There is little evidence in the literature for the sensitivity of SCO to radiotherapy. Four of five published cases of SCO that underwent radiation therapy recurred. Therefore, at this time, no recommendations can be made regarding the effectiveness of adjuvant radiotherapy for SCO, and the effectiveness of stereotactic radiosurgery for treatment of this tumor has not been described [13].
Conclusions
A case of spindle cell oncocytoma (SCO) of the anterior pituitary (adenohypophysis) is presented, which has the unusual feature of an acute presentation (pituitary apoplexy) due to the presence of the intraventricular hemorrhage associated with a large sellar and suprasellar tumor mass.
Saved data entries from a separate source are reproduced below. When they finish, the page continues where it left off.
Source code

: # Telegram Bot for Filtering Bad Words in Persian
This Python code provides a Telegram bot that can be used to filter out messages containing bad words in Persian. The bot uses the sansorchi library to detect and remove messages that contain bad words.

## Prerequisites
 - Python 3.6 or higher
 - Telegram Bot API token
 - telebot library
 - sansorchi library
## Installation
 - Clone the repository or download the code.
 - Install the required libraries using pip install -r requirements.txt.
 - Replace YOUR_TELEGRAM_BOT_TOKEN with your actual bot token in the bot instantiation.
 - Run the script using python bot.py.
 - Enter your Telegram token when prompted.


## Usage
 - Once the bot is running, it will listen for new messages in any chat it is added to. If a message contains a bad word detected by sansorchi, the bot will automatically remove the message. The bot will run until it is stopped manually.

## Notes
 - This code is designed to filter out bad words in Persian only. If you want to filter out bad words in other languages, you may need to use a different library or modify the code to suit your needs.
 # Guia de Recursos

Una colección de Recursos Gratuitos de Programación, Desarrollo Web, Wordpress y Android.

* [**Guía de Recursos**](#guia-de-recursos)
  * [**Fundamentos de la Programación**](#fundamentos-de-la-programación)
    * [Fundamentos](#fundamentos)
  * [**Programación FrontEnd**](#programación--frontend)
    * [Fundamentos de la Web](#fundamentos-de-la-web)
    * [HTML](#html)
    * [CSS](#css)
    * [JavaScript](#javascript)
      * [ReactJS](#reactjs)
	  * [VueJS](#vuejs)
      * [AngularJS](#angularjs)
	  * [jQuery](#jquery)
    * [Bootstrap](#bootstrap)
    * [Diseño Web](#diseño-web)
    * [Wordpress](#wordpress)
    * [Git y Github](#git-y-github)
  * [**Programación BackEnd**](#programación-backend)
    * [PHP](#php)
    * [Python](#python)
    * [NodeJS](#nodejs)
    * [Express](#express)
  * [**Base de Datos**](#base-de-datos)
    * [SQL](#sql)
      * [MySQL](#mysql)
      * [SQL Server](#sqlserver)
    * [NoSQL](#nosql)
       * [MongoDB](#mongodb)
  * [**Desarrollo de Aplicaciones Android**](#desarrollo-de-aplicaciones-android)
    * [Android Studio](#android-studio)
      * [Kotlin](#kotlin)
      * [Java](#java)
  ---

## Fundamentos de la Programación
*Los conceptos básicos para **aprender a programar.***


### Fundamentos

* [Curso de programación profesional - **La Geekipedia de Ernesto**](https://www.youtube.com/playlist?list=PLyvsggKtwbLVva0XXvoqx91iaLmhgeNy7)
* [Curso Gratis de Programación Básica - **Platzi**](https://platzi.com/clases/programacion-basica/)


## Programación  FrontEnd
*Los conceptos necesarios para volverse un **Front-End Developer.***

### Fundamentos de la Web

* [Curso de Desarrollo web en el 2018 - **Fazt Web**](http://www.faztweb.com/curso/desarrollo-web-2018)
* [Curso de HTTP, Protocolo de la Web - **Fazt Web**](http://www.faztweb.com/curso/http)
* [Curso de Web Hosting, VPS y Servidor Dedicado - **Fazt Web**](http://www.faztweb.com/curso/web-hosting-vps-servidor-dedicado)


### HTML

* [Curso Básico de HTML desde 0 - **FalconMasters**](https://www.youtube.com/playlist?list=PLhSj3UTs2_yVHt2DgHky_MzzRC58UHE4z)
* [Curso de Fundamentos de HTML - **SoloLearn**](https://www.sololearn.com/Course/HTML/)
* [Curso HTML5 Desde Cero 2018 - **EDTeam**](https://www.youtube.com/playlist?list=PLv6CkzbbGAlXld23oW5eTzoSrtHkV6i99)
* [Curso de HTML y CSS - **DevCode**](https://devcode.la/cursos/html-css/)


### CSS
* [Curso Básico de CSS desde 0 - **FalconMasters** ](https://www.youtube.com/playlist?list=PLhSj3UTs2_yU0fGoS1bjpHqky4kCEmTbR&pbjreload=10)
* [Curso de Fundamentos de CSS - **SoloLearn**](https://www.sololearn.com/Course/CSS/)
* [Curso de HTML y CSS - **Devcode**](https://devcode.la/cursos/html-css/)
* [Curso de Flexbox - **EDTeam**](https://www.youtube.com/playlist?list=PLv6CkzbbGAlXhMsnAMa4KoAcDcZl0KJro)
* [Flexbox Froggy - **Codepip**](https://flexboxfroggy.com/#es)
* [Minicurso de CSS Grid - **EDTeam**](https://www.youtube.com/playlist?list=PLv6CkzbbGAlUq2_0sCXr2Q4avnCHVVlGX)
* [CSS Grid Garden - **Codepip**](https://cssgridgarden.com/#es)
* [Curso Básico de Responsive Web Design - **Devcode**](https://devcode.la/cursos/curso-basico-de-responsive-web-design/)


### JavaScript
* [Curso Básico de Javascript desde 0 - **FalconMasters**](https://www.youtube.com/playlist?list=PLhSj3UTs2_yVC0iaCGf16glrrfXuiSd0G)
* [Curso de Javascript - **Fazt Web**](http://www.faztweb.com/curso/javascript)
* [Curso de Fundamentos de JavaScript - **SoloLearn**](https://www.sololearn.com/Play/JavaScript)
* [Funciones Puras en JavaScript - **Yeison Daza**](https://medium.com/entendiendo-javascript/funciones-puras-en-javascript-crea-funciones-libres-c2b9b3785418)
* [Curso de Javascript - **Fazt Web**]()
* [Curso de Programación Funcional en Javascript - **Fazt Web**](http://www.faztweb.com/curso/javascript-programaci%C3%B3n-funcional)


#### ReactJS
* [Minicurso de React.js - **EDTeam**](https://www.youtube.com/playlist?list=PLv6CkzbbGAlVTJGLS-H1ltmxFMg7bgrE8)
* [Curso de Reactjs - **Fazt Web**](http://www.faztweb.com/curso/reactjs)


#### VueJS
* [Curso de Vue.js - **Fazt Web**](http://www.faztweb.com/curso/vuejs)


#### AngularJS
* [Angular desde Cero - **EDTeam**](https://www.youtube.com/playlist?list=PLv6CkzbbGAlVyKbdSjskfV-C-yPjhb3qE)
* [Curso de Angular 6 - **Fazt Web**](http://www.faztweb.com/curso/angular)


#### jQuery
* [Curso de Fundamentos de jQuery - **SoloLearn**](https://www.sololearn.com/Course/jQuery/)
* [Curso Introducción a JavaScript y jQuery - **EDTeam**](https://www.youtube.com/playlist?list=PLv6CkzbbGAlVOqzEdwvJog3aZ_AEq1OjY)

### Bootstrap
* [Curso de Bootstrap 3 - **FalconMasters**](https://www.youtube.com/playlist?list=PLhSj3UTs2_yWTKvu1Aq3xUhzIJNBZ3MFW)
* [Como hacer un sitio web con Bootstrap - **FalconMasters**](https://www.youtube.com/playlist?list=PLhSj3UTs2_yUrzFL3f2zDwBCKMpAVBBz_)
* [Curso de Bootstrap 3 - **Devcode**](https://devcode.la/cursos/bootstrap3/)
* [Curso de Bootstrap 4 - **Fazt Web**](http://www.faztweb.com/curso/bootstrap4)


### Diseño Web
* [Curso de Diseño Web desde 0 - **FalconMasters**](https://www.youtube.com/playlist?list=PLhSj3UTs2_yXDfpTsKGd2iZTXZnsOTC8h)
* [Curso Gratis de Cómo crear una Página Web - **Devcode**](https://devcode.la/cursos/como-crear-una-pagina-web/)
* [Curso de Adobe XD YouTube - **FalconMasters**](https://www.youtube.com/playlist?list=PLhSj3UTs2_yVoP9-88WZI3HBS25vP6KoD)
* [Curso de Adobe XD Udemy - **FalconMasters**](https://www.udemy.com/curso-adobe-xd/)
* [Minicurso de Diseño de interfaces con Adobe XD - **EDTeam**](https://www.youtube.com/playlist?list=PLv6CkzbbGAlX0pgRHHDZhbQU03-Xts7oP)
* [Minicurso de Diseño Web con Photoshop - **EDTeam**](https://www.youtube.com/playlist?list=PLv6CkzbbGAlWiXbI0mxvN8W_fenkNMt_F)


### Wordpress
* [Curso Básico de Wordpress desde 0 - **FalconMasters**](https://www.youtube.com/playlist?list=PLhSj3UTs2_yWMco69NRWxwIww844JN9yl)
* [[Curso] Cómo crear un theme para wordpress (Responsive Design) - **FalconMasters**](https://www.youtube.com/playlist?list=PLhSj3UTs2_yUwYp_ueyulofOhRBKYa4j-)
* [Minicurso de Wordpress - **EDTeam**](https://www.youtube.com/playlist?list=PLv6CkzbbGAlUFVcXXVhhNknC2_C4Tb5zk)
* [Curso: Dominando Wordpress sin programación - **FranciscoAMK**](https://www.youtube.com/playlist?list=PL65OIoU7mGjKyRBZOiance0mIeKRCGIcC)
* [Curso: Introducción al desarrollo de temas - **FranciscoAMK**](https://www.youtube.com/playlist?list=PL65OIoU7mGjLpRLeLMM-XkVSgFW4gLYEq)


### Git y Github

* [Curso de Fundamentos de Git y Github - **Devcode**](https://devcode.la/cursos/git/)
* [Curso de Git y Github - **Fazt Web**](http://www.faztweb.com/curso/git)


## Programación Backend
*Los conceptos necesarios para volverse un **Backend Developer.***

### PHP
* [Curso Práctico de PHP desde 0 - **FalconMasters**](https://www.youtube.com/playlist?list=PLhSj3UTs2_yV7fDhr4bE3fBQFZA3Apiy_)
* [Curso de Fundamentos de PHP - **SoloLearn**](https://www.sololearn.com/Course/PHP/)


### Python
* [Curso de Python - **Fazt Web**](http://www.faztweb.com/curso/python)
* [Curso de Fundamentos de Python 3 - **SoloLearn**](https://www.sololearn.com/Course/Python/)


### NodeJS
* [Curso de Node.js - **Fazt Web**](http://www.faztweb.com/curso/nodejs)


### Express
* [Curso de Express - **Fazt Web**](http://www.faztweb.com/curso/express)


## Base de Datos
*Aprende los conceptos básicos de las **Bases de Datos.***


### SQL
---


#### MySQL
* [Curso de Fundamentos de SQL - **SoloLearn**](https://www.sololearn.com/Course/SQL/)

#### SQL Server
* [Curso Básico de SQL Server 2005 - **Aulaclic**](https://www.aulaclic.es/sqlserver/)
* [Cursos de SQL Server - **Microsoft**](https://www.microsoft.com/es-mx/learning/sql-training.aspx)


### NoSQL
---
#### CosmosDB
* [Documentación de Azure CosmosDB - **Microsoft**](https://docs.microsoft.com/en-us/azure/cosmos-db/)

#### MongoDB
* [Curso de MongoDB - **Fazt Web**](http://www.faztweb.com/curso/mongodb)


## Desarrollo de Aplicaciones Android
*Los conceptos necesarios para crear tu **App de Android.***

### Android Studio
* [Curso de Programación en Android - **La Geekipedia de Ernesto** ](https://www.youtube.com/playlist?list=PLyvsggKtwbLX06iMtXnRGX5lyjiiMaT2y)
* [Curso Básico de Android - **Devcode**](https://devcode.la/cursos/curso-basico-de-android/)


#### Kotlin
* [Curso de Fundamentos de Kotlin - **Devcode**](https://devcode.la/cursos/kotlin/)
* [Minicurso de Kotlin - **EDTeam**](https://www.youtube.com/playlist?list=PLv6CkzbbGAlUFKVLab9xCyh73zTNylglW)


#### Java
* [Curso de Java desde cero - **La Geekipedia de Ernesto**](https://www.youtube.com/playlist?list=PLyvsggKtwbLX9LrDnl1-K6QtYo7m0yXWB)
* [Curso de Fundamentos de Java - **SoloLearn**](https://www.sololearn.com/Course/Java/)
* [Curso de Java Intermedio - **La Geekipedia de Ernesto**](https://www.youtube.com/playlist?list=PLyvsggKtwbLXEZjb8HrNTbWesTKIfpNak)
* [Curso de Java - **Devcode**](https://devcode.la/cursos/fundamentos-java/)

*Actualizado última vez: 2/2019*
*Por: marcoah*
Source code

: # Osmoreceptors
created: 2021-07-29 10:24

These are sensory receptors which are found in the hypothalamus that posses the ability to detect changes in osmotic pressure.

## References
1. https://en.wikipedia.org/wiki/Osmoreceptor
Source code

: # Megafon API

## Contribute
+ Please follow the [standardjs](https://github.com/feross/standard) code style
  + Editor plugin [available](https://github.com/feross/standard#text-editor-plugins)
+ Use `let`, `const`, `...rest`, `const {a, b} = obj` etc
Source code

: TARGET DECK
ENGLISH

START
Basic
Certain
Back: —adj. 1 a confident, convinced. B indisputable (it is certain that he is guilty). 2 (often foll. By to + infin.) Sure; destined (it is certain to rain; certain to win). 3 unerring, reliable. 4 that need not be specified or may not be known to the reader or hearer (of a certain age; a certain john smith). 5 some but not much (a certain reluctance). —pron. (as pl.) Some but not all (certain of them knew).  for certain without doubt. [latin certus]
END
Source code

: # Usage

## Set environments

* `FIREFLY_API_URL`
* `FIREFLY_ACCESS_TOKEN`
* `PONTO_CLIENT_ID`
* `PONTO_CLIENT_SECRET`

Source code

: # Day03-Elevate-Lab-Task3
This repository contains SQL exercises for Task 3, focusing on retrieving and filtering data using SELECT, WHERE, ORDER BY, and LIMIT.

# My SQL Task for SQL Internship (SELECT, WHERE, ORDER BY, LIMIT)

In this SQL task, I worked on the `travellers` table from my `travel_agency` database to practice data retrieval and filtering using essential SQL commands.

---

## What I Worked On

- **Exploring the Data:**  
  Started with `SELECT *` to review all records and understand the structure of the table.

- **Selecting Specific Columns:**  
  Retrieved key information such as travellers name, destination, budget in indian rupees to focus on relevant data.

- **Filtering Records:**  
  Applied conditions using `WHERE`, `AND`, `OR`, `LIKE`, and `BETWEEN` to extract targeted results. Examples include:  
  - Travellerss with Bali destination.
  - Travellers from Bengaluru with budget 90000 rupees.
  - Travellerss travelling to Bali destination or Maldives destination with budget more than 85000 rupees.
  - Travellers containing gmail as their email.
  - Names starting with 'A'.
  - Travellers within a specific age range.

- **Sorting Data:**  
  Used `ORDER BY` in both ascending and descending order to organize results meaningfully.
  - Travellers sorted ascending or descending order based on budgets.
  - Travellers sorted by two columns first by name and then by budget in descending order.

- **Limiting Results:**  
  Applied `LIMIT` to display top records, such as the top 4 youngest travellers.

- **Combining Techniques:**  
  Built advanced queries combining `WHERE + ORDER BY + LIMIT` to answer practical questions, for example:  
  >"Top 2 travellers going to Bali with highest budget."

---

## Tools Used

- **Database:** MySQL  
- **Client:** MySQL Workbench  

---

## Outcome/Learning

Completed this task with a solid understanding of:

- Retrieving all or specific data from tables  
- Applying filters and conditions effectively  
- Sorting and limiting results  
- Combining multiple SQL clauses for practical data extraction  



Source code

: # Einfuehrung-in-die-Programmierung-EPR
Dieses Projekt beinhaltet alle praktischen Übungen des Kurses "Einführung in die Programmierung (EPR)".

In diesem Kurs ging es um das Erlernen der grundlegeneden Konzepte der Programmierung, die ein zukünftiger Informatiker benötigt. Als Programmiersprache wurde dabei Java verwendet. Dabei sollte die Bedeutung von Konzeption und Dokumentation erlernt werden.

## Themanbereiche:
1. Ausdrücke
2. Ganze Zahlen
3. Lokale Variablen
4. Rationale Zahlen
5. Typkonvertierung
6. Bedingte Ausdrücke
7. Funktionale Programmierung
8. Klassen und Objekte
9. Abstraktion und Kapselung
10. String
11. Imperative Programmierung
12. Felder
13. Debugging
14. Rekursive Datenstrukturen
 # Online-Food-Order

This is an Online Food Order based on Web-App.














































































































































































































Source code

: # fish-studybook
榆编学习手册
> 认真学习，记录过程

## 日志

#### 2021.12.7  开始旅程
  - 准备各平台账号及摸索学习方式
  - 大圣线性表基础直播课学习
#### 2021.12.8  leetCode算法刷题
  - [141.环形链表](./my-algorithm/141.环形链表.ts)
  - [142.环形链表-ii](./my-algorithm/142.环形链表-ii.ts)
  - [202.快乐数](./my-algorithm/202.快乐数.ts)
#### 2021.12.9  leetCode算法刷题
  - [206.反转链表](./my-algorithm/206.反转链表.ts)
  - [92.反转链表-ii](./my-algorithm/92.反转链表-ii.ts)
Previously reported cases of SCO have been associated with hypervascularity, and problematic bleeding has been previously reported during surgical resection. Being aware of the possible diagnosis of SCO of the anterior pituitary is of clinical importance.
A review of the literature has shown that there is some evidence to suggest that different imaging patterns from dynamic contrast-enhanced magnetic resonance imaging (DCEMRI) may be an aid to distinguishing SCO from other tumors of the adenohypophysis. However, SCO should be considered if peri-tumoral or intraventricular bleeding is present on initial imaging. In such cases, urgent surgery is indicated that should also include management of the effects of intraventricular hemorrhage.